Paolo Genovese: “Nella saga dei Florio c’è la vera natura della lotta di classe”

Pubblicità
Pubblicità

È toccato a Paolo Genovese, regista del fenomeno mondiale Perfetti sconosciuti, trasformare in una serie kolossal I Leoni di Sicilia, il caso editoriale firmato da Stefania Auci. I primi episodi della saga sulla famiglia Florio, affresco sociale e politico dell’Italia dell’800, sono alla Festa di Roma e su Disney+ da mercoledì 25.

‘I leoni di Sicilia’, in anteprima la serie kolossal sulla saga dei Florio

Genovese, la sfida maggiore?

«Il viaggio nel tempo, un mondo ottocentesco che non esiste più.
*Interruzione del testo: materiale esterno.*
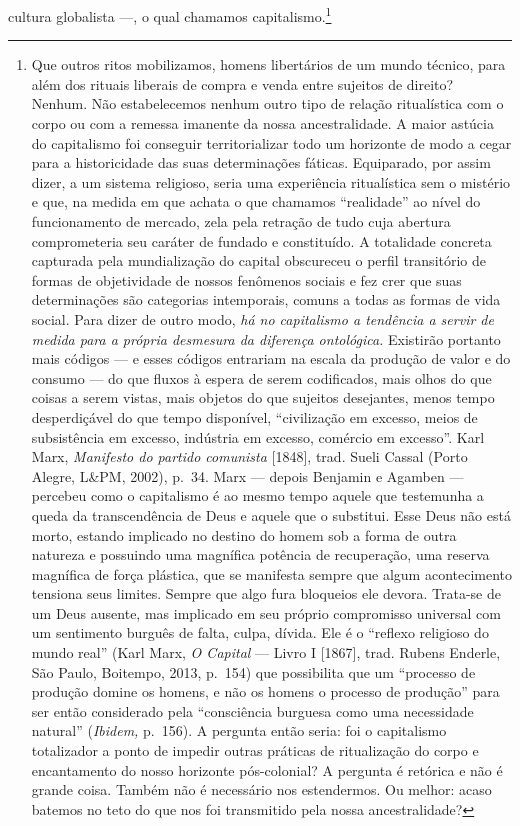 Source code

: cultura globalista ---, o qual chamamos capitalismo.\footnote{Que outros
  ritos mobilizamos, homens libertários de um mundo técnico, para além
  dos rituais liberais de compra e venda entre sujeitos de direito?
  Nenhum. Não estabelecemos nenhum outro tipo de relação ritualística
  com o corpo ou com a remessa imanente da nossa ancestralidade. A maior
  astúcia do capitalismo foi conseguir territorializar todo um horizonte
  de modo a cegar para a historicidade das suas determinações fáticas.
  Equiparado, por assim dizer, a um sistema religioso, seria uma
  experiência ritualística sem o mistério e que, na medida em que achata
  o que chamamos ``realidade'' ao nível do funcionamento de mercado,
  zela pela retração de tudo cuja abertura comprometeria seu caráter de
  fundado e constituído. A totalidade concreta capturada pela
  mundialização do capital obscureceu o perfil transitório de formas de
  objetividade de nossos fenômenos sociais e fez crer que suas
  determinações são categorias intemporais, comuns a todas as formas de
  vida social. Para dizer de outro modo, \textit{há no capitalismo a
  tendência a servir de medida para a própria desmesura da diferença
  ontológica.} Existirão portanto mais códigos --- e esses códigos
  entrariam na escala da produção de valor e do consumo --- do que fluxos
  à espera de serem codificados, mais olhos do que coisas a serem
  vistas, mais objetos do que sujeitos desejantes, menos tempo
  desperdiçável do que tempo disponível, ``civilização em excesso, meios
  de subsistência em excesso, indústria em excesso, comércio em
  excesso''. Karl Marx, \textit{Manifesto do partido comunista}
  {[}1848{]}, trad. Sueli Cassal (Porto Alegre, L\&PM, 2002), p.~34.
  Marx --- depois Benjamin e Agamben --- percebeu como o capitalismo é ao
  mesmo tempo aquele que testemunha a queda da transcendência de Deus e
  aquele que o substitui. Esse Deus não está morto, estando implicado no
  destino do homem sob a forma de outra natureza e possuindo uma
  magnífica potência de recuperação, uma reserva magnífica de força
  plástica, que se manifesta sempre que algum acontecimento tensiona
  seus limites. Sempre que algo fura bloqueios ele devora. Trata-se de
  um Deus ausente, mas implicado em seu próprio compromisso universal
  com um sentimento burguês de falta, culpa, dívida. Ele é o ``reflexo
  religioso do mundo real'' (Karl Marx, \textit{O Capital} --- Livro I
  {[}1867{]}, trad. Rubens Enderle, São Paulo, Boitempo, 2013, p.~154)
  que possibilita que um ``processo de produção domine os homens, e não
  os homens o processo de produção'' para ser então considerado pela
  ``consciência burguesa como uma necessidade natural'' (\textit{Ibidem,}
  p.~156). A pergunta então seria: foi o capitalismo totalizador a ponto
  de impedir outras práticas de ritualização do corpo e encantamento do
  nosso horizonte pós-colonial? A pergunta é retórica e não é grande
  coisa. Também não é necessário nos estendermos. Ou melhor: acaso
  batemos no teto do que nos foi transmitido pela nossa ancestralidade?}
Del porto di Palermo, ove si svolge gran parte della storia, non c’è più neanche una pietra, e poi la città, la luce: è un’era illuminata da candele e lampade ad olio. Con gli attori, Miriam Leone, Michele Riondino e gli altri, siamo partiti dal linguaggio, dalla diversa gestualità. E poi ci sono le differenze di classe. Perché il romanzo, oltre a una forte storia d’amore, è anche un grande scontro di classe. Quella operaia, la borghese, commerciale che cresce e a fine 800 domina tutto. La nobiltà, in crisi specie economica, disdegna i borghesi che maneggiano soldi, ma di quei soldi ha bisogno, in un corto circuito potente».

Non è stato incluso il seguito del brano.